PRL Seminars
Group Communication with Functional Languages
Abstract
This talk will be about the application of formal methods to real-world group
communication systems. Group communication is a generalization of point-to-point
communication between pairs of processes (such as TCP) to communication among groups
of processes. I will use as an example a group communication system called Ensemble
that was written in ML.
Ensemble is both a general purpose toolkit for building reliable distributed systems
and a modular system for carrying out research in distributed systems. It evolved
from Isis, a previous group communication system that is widely used. Ensemble
consists of small communication protocols that are stacked together to get high-level
protocol stacks. A key feature of Ensemble is that it was designed from the start to
support the application of formal methods for verifying its communication protocols.

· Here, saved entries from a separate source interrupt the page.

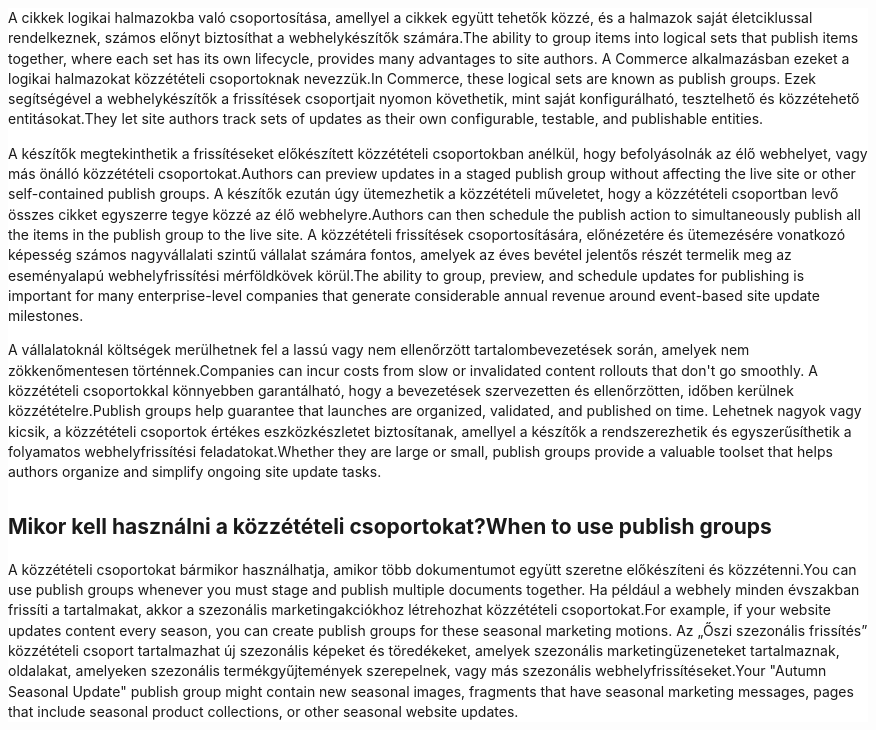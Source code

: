 <span data-ttu-id="ed110-109">A cikkek logikai halmazokba való csoportosítása, amellyel a cikkek együtt tehetők közzé, és a halmazok saját életciklussal rendelkeznek, számos előnyt biztosíthat a webhelykészítők számára.</span><span class="sxs-lookup"><span data-stu-id="ed110-109">The ability to group items into logical sets that publish items together, where each set has its own lifecycle, provides many advantages to site authors.</span></span> <span data-ttu-id="ed110-110">A Commerce alkalmazásban ezeket a logikai halmazokat közzétételi csoportoknak nevezzük.</span><span class="sxs-lookup"><span data-stu-id="ed110-110">In Commerce, these logical sets are known as publish groups.</span></span> <span data-ttu-id="ed110-111">Ezek segítségével a webhelykészítők a frissítések csoportjait nyomon követhetik, mint saját konfigurálható, tesztelhető és közzétehető entitásokat.</span><span class="sxs-lookup"><span data-stu-id="ed110-111">They let site authors track sets of updates as their own configurable, testable, and publishable entities.</span></span>

<span data-ttu-id="ed110-112">A készítők megtekinthetik a frissítéseket előkészített közzétételi csoportokban anélkül, hogy befolyásolnák az élő webhelyet, vagy más önálló közzétételi csoportokat.</span><span class="sxs-lookup"><span data-stu-id="ed110-112">Authors can preview updates in a staged publish group without affecting the live site or other self-contained publish groups.</span></span> <span data-ttu-id="ed110-113">A készítők ezután úgy ütemezhetik a közzétételi műveletet, hogy a közzétételi csoportban levő összes cikket egyszerre tegye közzé az élő webhelyre.</span><span class="sxs-lookup"><span data-stu-id="ed110-113">Authors can then schedule the publish action to simultaneously publish all the items in the publish group to the live site.</span></span> <span data-ttu-id="ed110-114">A közzétételi frissítések csoportosítására, előnézetére és ütemezésére vonatkozó képesség számos nagyvállalati szintű vállalat számára fontos, amelyek az éves bevétel jelentős részét termelik meg az eseményalapú webhelyfrissítési mérföldkövek körül.</span><span class="sxs-lookup"><span data-stu-id="ed110-114">The ability to group, preview, and schedule updates for publishing is important for many enterprise-level companies that generate considerable annual revenue around event-based site update milestones.</span></span>

<span data-ttu-id="ed110-115">A vállalatoknál költségek merülhetnek fel a lassú vagy nem ellenőrzött tartalombevezetések során, amelyek nem zökkenőmentesen történnek.</span><span class="sxs-lookup"><span data-stu-id="ed110-115">Companies can incur costs from slow or invalidated content rollouts that don't go smoothly.</span></span> <span data-ttu-id="ed110-116">A közzétételi csoportokkal könnyebben garantálható, hogy a bevezetések szervezetten és ellenőrzötten, időben kerülnek közzétételre.</span><span class="sxs-lookup"><span data-stu-id="ed110-116">Publish groups help guarantee that launches are organized, validated, and published on time.</span></span> <span data-ttu-id="ed110-117">Lehetnek nagyok vagy kicsik, a közzétételi csoportok értékes eszközkészletet biztosítanak, amellyel a készítők a rendszerezhetik és egyszerűsíthetik a folyamatos webhelyfrissítési feladatokat.</span><span class="sxs-lookup"><span data-stu-id="ed110-117">Whether they are large or small, publish groups provide a valuable toolset that helps authors organize and simplify ongoing site update tasks.</span></span>

## <a name="when-to-use-publish-groups"></a><span data-ttu-id="ed110-118">Mikor kell használni a közzétételi csoportokat?</span><span class="sxs-lookup"><span data-stu-id="ed110-118">When to use publish groups</span></span>

<span data-ttu-id="ed110-119">A közzétételi csoportokat bármikor használhatja, amikor több dokumentumot együtt szeretne előkészíteni és közzétenni.</span><span class="sxs-lookup"><span data-stu-id="ed110-119">You can use publish groups whenever you must stage and publish multiple documents together.</span></span> <span data-ttu-id="ed110-120">Ha például a webhely minden évszakban frissíti a tartalmakat, akkor a szezonális marketingakciókhoz létrehozhat közzétételi csoportokat.</span><span class="sxs-lookup"><span data-stu-id="ed110-120">For example, if your website updates content every season, you can create publish groups for these seasonal marketing motions.</span></span> <span data-ttu-id="ed110-121">Az „Őszi szezonális frissítés” közzétételi csoport tartalmazhat új szezonális képeket és töredékeket, amelyek szezonális marketingüzeneteket tartalmaznak, oldalakat, amelyeken szezonális termékgyűjtemények szerepelnek, vagy más szezonális webhelyfrissítéseket.</span><span class="sxs-lookup"><span data-stu-id="ed110-121">Your "Autumn Seasonal Update" publish group might contain new seasonal images, fragments that have seasonal marketing messages, pages that include seasonal product collections, or other seasonal website updates.</span></span>
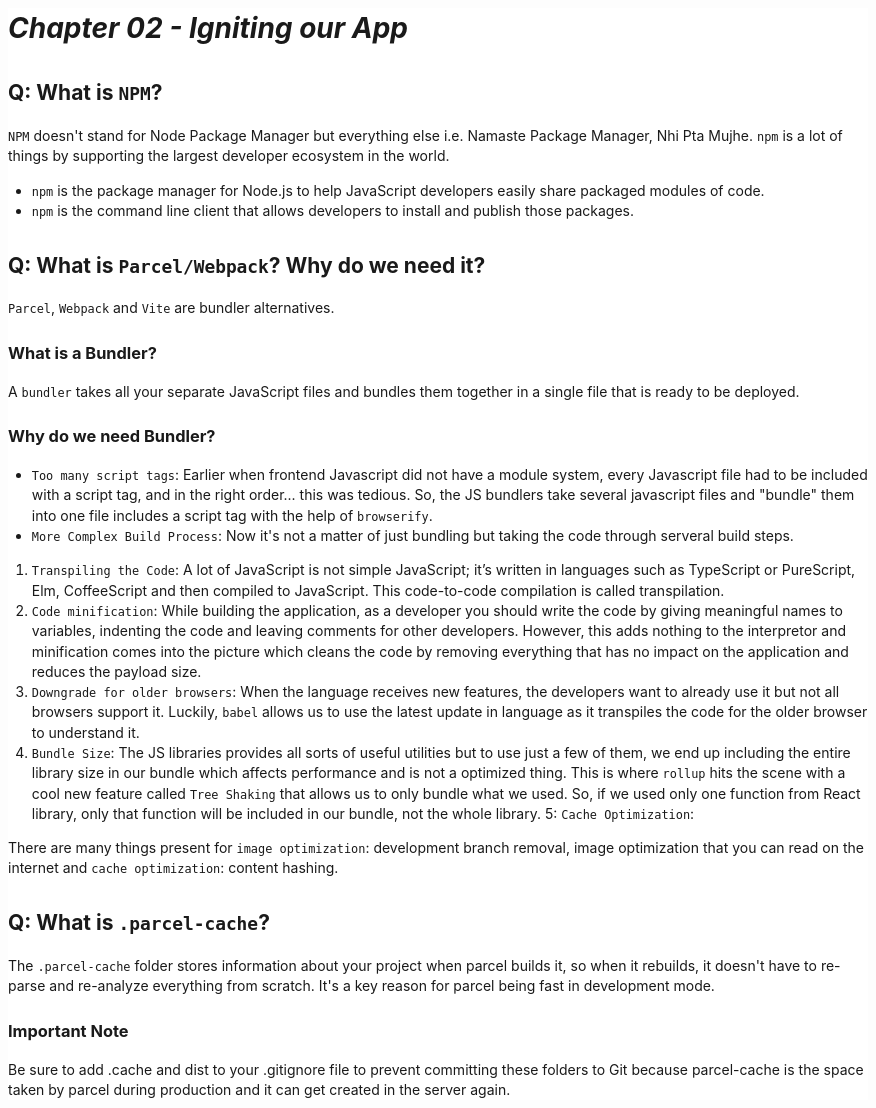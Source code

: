 # _Chapter 02 - Igniting our App_

## Q: What is `NPM`?
`NPM` doesn't stand for Node Package Manager but everything else i.e. Namaste Package Manager, Nhi Pta Mujhe.
`npm` is a lot of things by supporting the largest developer ecosystem in the world. 

* `npm` is the package manager for Node.js to help JavaScript developers easily share packaged modules of code.
* `npm` is the command line client that allows developers to install and publish those packages.

## Q: What is `Parcel/Webpack`? Why do we need it?
`Parcel`, `Webpack` and `Vite` are bundler alternatives.
### What is a Bundler?
A `bundler` takes all your separate JavaScript files and bundles them together in a single file that is ready to be deployed.

### Why do we need Bundler?
* `Too many script tags`: Earlier when frontend Javascript did not have a module system, every Javascript file had to be included with a script tag, and in the right order... this was tedious. So, the JS bundlers take several javascript files and "bundle" them into one file includes a script tag with the help of `browserify`.
* `More Complex Build Process`:
Now it's not a matter of just bundling but taking the code through serveral build steps.
1. `Transpiling the Code`: A lot of JavaScript is not simple JavaScript; it’s written in languages such as TypeScript or PureScript, Elm, CoffeeScript and then compiled to JavaScript. This code-to-code compilation is called transpilation.
2. `Code minification`: While building the application, as a developer you should write the code by giving meaningful names to variables, indenting the code and leaving comments for other developers. However, this adds nothing to the interpretor and minification comes into the picture which cleans the code by removing everything that has no impact on the application and reduces the payload size.
3. `Downgrade for older browsers`: When the language receives new features, the developers want to already use it but not all browsers support it. Luckily, `babel` allows us to use the latest update in language as it transpiles the code for the older browser to understand it.
4. `Bundle Size`: The JS libraries provides all sorts of useful utilities but to use just a few of them, we end up including the entire library size in our bundle which affects performance and is not a optimized thing. This is where `rollup` hits the scene with a cool new feature called `Tree Shaking` that allows us to only bundle what we used. So, if we used only one function from React library, only that function will be included in our bundle, not the whole library.
5: `Cache Optimization`: 

There are many things present for `image optimization`: development branch removal, image optimization that you can read on the internet and `cache optimization`: content hashing.

## Q: What is `.parcel-cache`?
The `.parcel-cache` folder stores information about your project when parcel builds it, so when it rebuilds, it doesn't have to re-parse and re-analyze everything from scratch. It's a key reason for parcel being fast in development mode.
### Important Note
Be sure to add .cache and dist to your .gitignore file to prevent committing these folders to Git because parcel-cache is the space taken by parcel during production and it can get created in the server again.
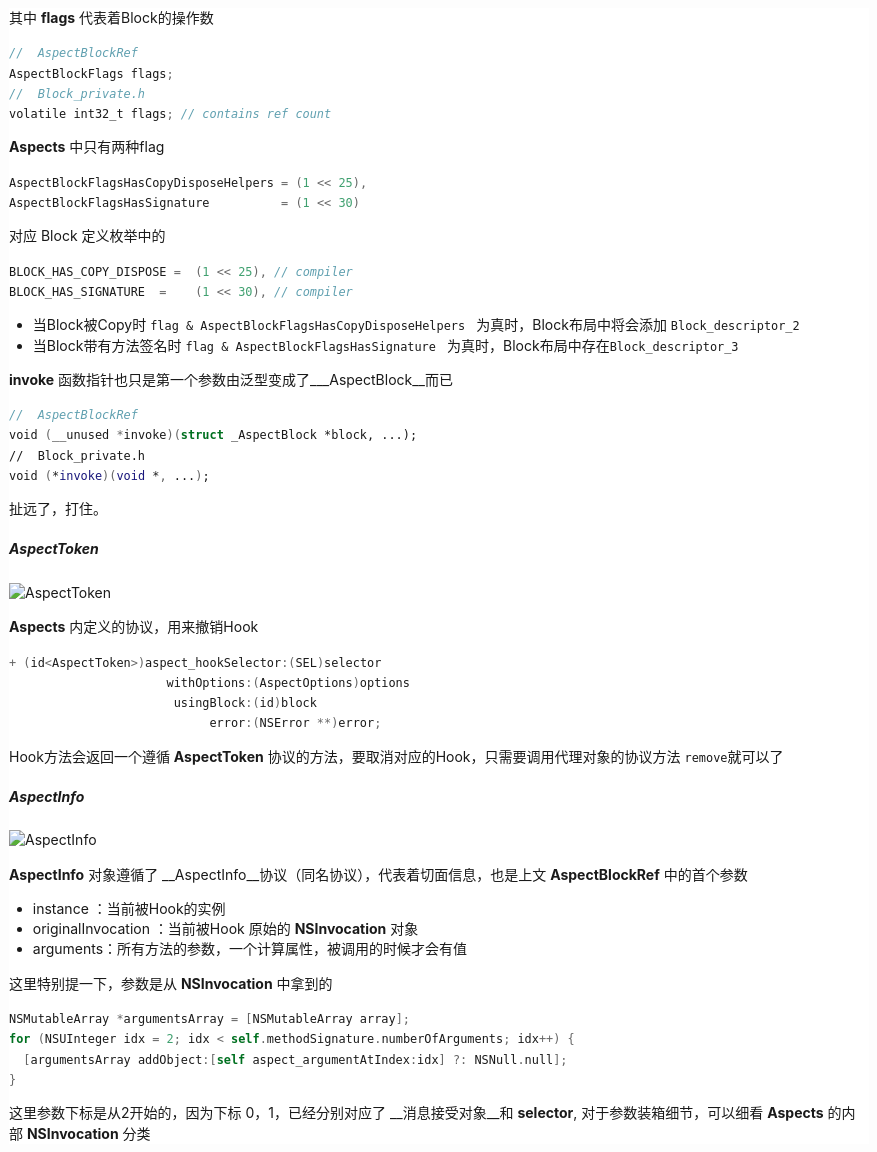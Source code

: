 其中 __flags__ 代表着Block的操作数
```swift
//  AspectBlockRef
AspectBlockFlags flags;   
//  Block_private.h
volatile int32_t flags; // contains ref count
```
__Aspects__ 中只有两种flag
```swift
AspectBlockFlagsHasCopyDisposeHelpers = (1 << 25),
AspectBlockFlagsHasSignature          = (1 << 30)
```
对应 Block 定义枚举中的
```swift
BLOCK_HAS_COPY_DISPOSE =  (1 << 25), // compiler
BLOCK_HAS_SIGNATURE  =    (1 << 30), // compiler
```
* 当Block被Copy时 `flag & AspectBlockFlagsHasCopyDisposeHelpers ` 为真时，Block布局中将会添加 `Block_descriptor_2 ` 
* 当Block带有方法签名时 `flag & AspectBlockFlagsHasSignature ` 为真时，Block布局中存在`Block_descriptor_3 ` 

__invoke__ 函数指针也只是第一个参数由泛型变成了___AspectBlock__而已
```swift
//  AspectBlockRef
void (__unused *invoke)(struct _AspectBlock *block, ...);
//  Block_private.h
void (*invoke)(void *, ...);
```
扯远了，打住。

##### __AspectToken__

![AspectToken](http://upload-images.jianshu.io/upload_images/1749699-4e8f33bdfa1037de.png?imageMogr2/auto-orient/strip%7CimageView2/2/w/480)

__Aspects__ 内定义的协议，用来撤销Hook
```swift
+ (id<AspectToken>)aspect_hookSelector:(SEL)selector
                      withOptions:(AspectOptions)options
                       usingBlock:(id)block
                            error:(NSError **)error;
```
Hook方法会返回一个遵循 __AspectToken__ 协议的方法，要取消对应的Hook，只需要调用代理对象的协议方法 `remove`就可以了

##### __AspectInfo__

![AspectInfo](http://upload-images.jianshu.io/upload_images/1749699-d78de2482a9fade0.png?imageMogr2/auto-orient/strip%7CimageView2/2/w/480)

__AspectInfo__ 对象遵循了 __AspectInfo__协议（同名协议），代表着切面信息，也是上文 __AspectBlockRef__ 中的首个参数

* instance ：当前被Hook的实例
* originalInvocation ：当前被Hook 原始的 __NSInvocation__ 对象
* arguments：所有方法的参数，一个计算属性，被调用的时候才会有值

这里特别提一下，参数是从 __NSInvocation__ 中拿到的
```swift
NSMutableArray *argumentsArray = [NSMutableArray array];
for (NSUInteger idx = 2; idx < self.methodSignature.numberOfArguments; idx++) {
  [argumentsArray addObject:[self aspect_argumentAtIndex:idx] ?: NSNull.null];
}
```
这里参数下标是从2开始的，因为下标 0，1，已经分别对应了 __消息接受对象__和 __selector__, 对于参数装箱细节，可以细看 __Aspects__ 的内部 __NSInvocation__ 分类
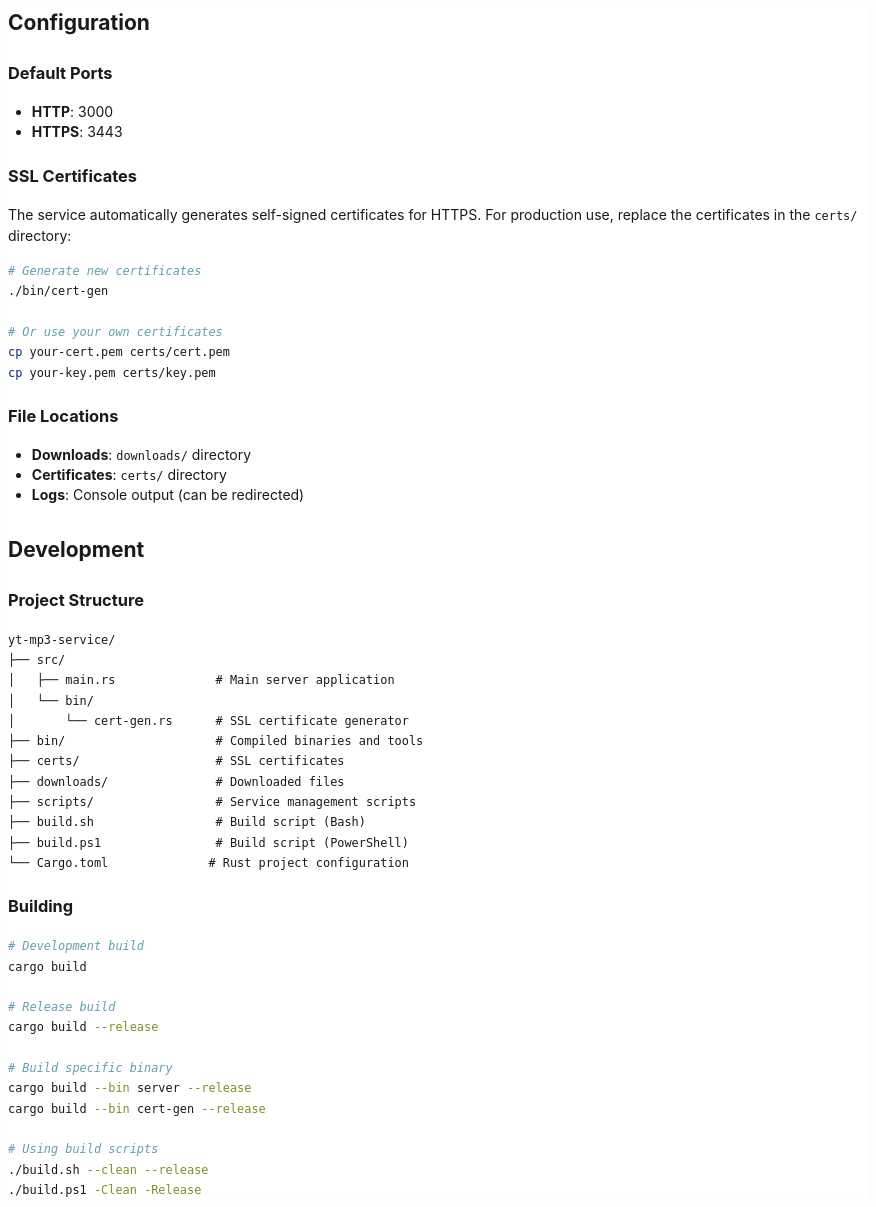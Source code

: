 ## Configuration

### Default Ports
- **HTTP**: 3000
- **HTTPS**: 3443

### SSL Certificates
The service automatically generates self-signed certificates for HTTPS. For production use, replace the certificates in the `certs/` directory:

```bash
# Generate new certificates
./bin/cert-gen

# Or use your own certificates
cp your-cert.pem certs/cert.pem
cp your-key.pem certs/key.pem
```

### File Locations
- **Downloads**: `downloads/` directory
- **Certificates**: `certs/` directory
- **Logs**: Console output (can be redirected)

## Development

### Project Structure

```
yt-mp3-service/
├── src/
│   ├── main.rs              # Main server application
│   └── bin/
│       └── cert-gen.rs      # SSL certificate generator
├── bin/                     # Compiled binaries and tools
├── certs/                   # SSL certificates
├── downloads/               # Downloaded files
├── scripts/                 # Service management scripts
├── build.sh                 # Build script (Bash)
├── build.ps1                # Build script (PowerShell)
└── Cargo.toml              # Rust project configuration
```

### Building

```bash
# Development build
cargo build

# Release build
cargo build --release

# Build specific binary
cargo build --bin server --release
cargo build --bin cert-gen --release

# Using build scripts
./build.sh --clean --release
./build.ps1 -Clean -Release
```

All of the protocol layers are written in ML in a functional style that allows them
to be easily imported into the Nuprl theorem prover where they can be manipulated for
verification. Interestingly, it has turned out that the support for formal methods
intended for verifying Ensemble also enables a set of optimizations that greatly
improve its performance.
In the talk I will give a quick overview of group communication, present our approach
to verifying and optimizing Ensemble, and argue why group communication is an
excellent application area for functional programming language research.
This is joint work with Robbert vanRenesse, Ken Birman, Robert Constable, Jason
Hickey, and Christoph Kreitz. Ensemble and Nuprl were developed as part of the Horus
and Nuprl projects, respectively, at Cornell.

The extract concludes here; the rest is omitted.